Wednesday, January 18, 2012

Signal Boost: Stop the Internet Blacklist Bills

If you went to google.com, boingboing.net, wikipedia, or dozens of other sites on the net today, you may have noticed they have been blacked out in protest. This was done to bring the public's attention to two bills before congress: SOPA (Stop Online Piracy Act) and PIPA (Protect IP Act).

Why the protest? Well, these bills were intended to curb online piracy and copyright infringement (good), but did so in a really technologically uninformed and dangerous way (bad).

In addition to these bills not actually helping curb online piracy, they grant an incredible amount of leeway to allow the government and companies to arbitrarily censor and monitor the communication of people using the internet, both in our country and abroad. A few fun nuggets about the PIPA bill, quoted from publicknowledge.org :

  • PIPA is overbroad. By including "information location tools," it makes nearly every actor on the Internet a potential violator.
  • PIPA is bad international precedent. By sanctioning government interference with DNS, it would be used as justification for other countries to hinder freedom of expression of online.
  • PIPA is ripe for abuse. By creating a "private right of action," rights holders could directly go after payment processors and ad networks.
  • PIPA speeds fragmentation of the Internet. By targeting DNS, it could lead to a fragmentation of the Internet, running contrary to the U.S. government's commitment to advancing a single, global Internet.

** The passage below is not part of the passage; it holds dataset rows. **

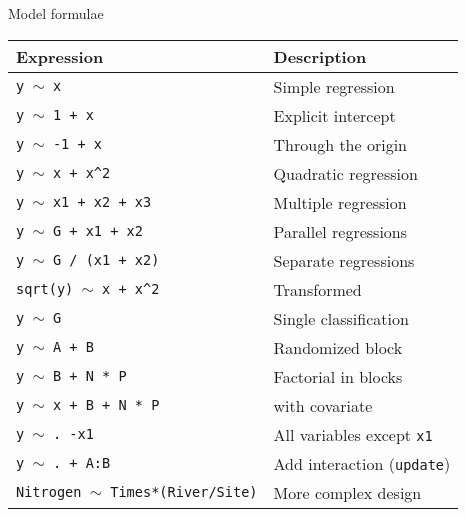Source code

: 
\begin{frame}
  Model formulae\\
  \begin{center}
    \begin{footnotesize}
      \begin{tabular}{ll}
        \hline
        Expression & Description \\
        \hline
        \texttt{y }$\sim$\texttt{ x}                         & Simple regression \\
        \texttt{y }$\sim$\texttt{ 1 + x}                     & Explicit intercept \\
        \texttt{y }$\sim$\texttt{ -1 + x}                    & Through the origin \\
        \texttt{y }$\sim$\texttt{ x + x\^{ }2}               & Quadratic regression \\
        \texttt{y }$\sim$\texttt{ x1 + x2 + x3}              & Multiple regression \\
        \texttt{y }$\sim$\texttt{ G + x1 + x2}               & Parallel regressions \\
        \texttt{y }$\sim$\texttt{ G / (x1 + x2)}             & Separate regressions \\
        \texttt{sqrt(y) }$\sim$\texttt{ x + x\^{ }2}         & Transformed \\
        \texttt{y }$\sim$\texttt{ G}                         & Single classification \\
        \texttt{y }$\sim$\texttt{ A + B}                     & Randomized block \\
        \texttt{y }$\sim$\texttt{ B + N * P}                 & Factorial in blocks \\
        \texttt{y }$\sim$\texttt{ x + B + N * P}             & with covariate \\
        \texttt{y }$\sim$\texttt{ . -x1}                     & All variables except \texttt{x1} \\
        \texttt{y }$\sim$\texttt{ . + A:B}                   & Add interaction (\texttt{update}) \\
        \texttt{Nitrogen }$\sim$\texttt{ Times*(River/Site)} & More complex design \\ 
        \hline
      \end{tabular}   
    \end{footnotesize}
  \end{center}
\end{frame}

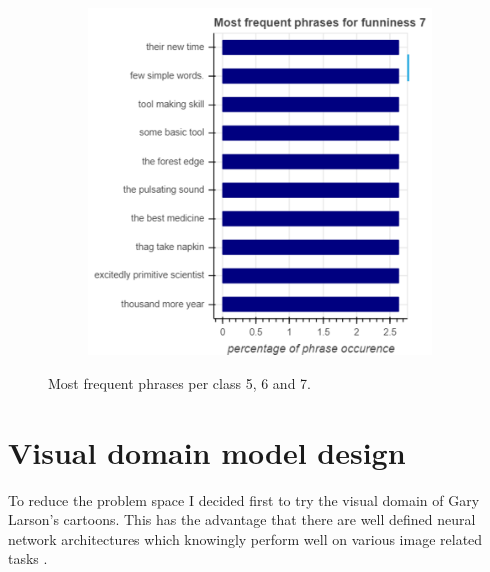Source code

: \documentclass[draft,final,oneside]{vutinfth} %
\begin{document}
\begin{figure}
\begin{subfigure}[b]{0.45\textwidth}
\centering
\includegraphics[width=1.0\textwidth]{graphics/phrases/funniness_7}
\end{subfigure}

\caption{Most frequent phrases per class 5, 6 and 7.}
\label{fig:phraseocc2}

\end{figure}

\fi

\pagebreak

\section{Visual domain model design}

To reduce the problem space I decided first to try the visual domain of Gary Larson's cartoons. This has the advantage that there are well defined neural network architectures which knowingly perform well on various image related tasks \cite{resnet}\cite{alexnet}.
\end{document}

There is a lengthy list of reputable organizations protesting these bills, including legal scholars, human rights organizations, industry groups, and engineers. Also, Joi Ito, director of the MIT Media Lab and fellow CS blogger, has a great post summarizing this issue, as does Trevor Trimm of the Electronic Frontier Foundation.

I urge you to take action and urge your congress members to reject this bill.